Thursday, August 20, 2009
Book 'Em
Saturday, June 20, 2009
BILL PLYMPTON Masterclass at the ROM
“Isn’t that hard work?” the interviewer said.
“No,” said Bill Plympton. “It’s a pleasure”.
So began the Bill Plympton Masterclass at the Royal Ontario Museum that was held as part of the Worldwide Short Film Festival. I’d actually heard that Bill was coming to Toronto at the very last minute, courtesy of that new social calendar-cum-bush telegraph known as Facebook. Bill courteously invited me to attend his masterclass and so here we were in the bowels of the ROM building, surrounded by neatly mounted animal skeletons. It seemed appropriate to have permanently grinning skulls as part of the audience. Bill’s humour is not soft and fuzzy and there is a cheerfully macabre tone to his work.
ADULT CARTOONS
“Cartoons have power. They can change the way people think. I like sex and violence in my animation; I don’t really think about children’s topics. I think about adult ones: jealousy, ambition, sex, and love.”
FEATURE FILMS
“HAIR HIGH I thought would be a hit. We had David Carradine and all these famous voice actors. It did not take off like I thought it would. After that I said, F**k it, I’m making one for myself—really LOW tech, all in pencil.”

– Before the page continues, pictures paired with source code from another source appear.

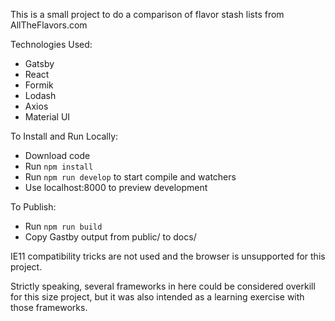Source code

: This is a small project to do a comparison of flavor stash lists from AllTheFlavors.com

Technologies Used:
* Gatsby
* React 
* Formik 
* Lodash
* Axios 
* Material UI

To Install and Run Locally:
* Download code
* Run `npm install`
* Run `npm run develop` to start compile and watchers
* Use localhost:8000 to preview development

To Publish:
* Run `npm run build`
* Copy Gastby output from public/ to docs/ 

IE11 compatibility tricks are not used and the browser is unsupported for this project. 


Strictly speaking, several frameworks in here could be considered overkill for this size project, but it was also intended as a learning exercise with those frameworks. 
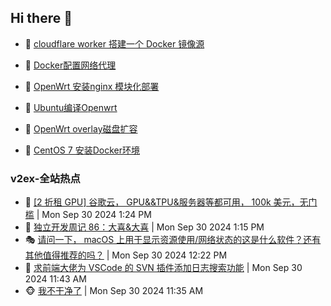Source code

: ## Hi there 👋

<!--
**dkyg666/dkyg666** is a ✨ _special_ ✨ repository because its `README.md` (this file) appears on your GitHub profile.

Here are some ideas to get you started:

- 🔭 I’m currently working on ...
- 🌱 I’m currently learning ...
- 👯 I’m looking to collaborate on ...
- 🤔 I’m looking for help with ...
- 💬 Ask me about ...
- 📫 How to reach me: ...
- 😄 Pronouns: ...
- ⚡ Fun fact: ...
-->

<!-- BLOG-POST-LIST:START -->
- 🦩 [cloudflare worker 搭建一个 Docker 镜像源](http://blog.1996099.xyz/archives/cloudflare-worker-da-jian-yi-ge-docker-jing-xiang-zhan) 

- 🚦 [Docker配置网络代理](http://blog.1996099.xyz/archives/dockerpei-zhi-wang-luo-dai-li) 

- 🫶 [OpenWrt 安装nginx 模块化部署](http://blog.1996099.xyz/archives/openwrt-an-zhuang-nginx-mo-kuai-hua-bu-shu) 

- 🦄 [Ubuntu编译Openwrt](http://blog.1996099.xyz/archives/ubuntuzi-bian-yi-openwrt) 

- 🐻 [OpenWrt overlay磁盘扩容](http://blog.1996099.xyz/archives/openwrt-overlay) 

- 🤖 [CentOS 7 安装Docker环境](http://blog.1996099.xyz/archives/centos-docker) 
<!-- BLOG-POST-LIST:END -->

### v2ex-全站热点
<!-- v2ex:START -->
- 🥸 [[2 折租 GPU] 谷歌云， GPU&amp;&amp;TPU&amp;服务器等都可用， 100k 美元，无门槛](https://www.v2ex.com/t/1077202#reply0) | Mon Sep 30 2024 1:24 PM
- 🤗 [独立开发周记 86：大喜&amp;大喜](https://www.v2ex.com/t/1077201#reply0) | Mon Sep 30 2024 1:15 PM
- 🎭 [请问一下， macOS 上用于显示资源使用/网络状态的这是什么软件？还有其他值得推荐的吗？](https://www.v2ex.com/t/1077195#reply5) | Mon Sep 30 2024 12:22 PM
- 🥷 [求前端大佬为 VSCode 的 SVN 插件添加日志搜索功能](https://www.v2ex.com/t/1077191#reply0) | Mon Sep 30 2024 11:43 AM
- 🐵 [我不干净了](https://www.v2ex.com/t/1077188#reply19) | Mon Sep 30 2024 11:35 AM<!-- v2ex:END -->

“IDIOTS AND ANGELS (his latest feature) was a huge success. I did about 25,000 drawings for it. I did the color for the (short film) GUARD DOG on paper, but IDIOTS was colored on computer. I spent a year on storyboards and character designs and one year on the animation, drawing 100 drawings a day. We spent 6 to nine months in post (the sound, color, music, and editing.) The fact that it had no dialogue made it easier. All age groups love this movie. My mother likes it! It has a mystical, religious quality, a feeling of transcendence. Maybe that explains its popularity.”
“If you do music for your film be sure to get the rights first.”
“I’m not out to get rich. I like making films I like to make, and doing good work.”
“My short films have an average production time of 2 to 3 months.”
People think that short films are only an entrée. You can make a living at it.
Here is PLYMPTON’S DOGMA, three points for successful short film productions:
· SHORT. The film should be five minutes long at the maximum. It’s harder to sell a 15 or 20 minute film.
· CHEAP. Digital production and Flash make production costs reasonable. My average is $1000.00 per minute; HOT DOG cost $5,000.00 per minute.”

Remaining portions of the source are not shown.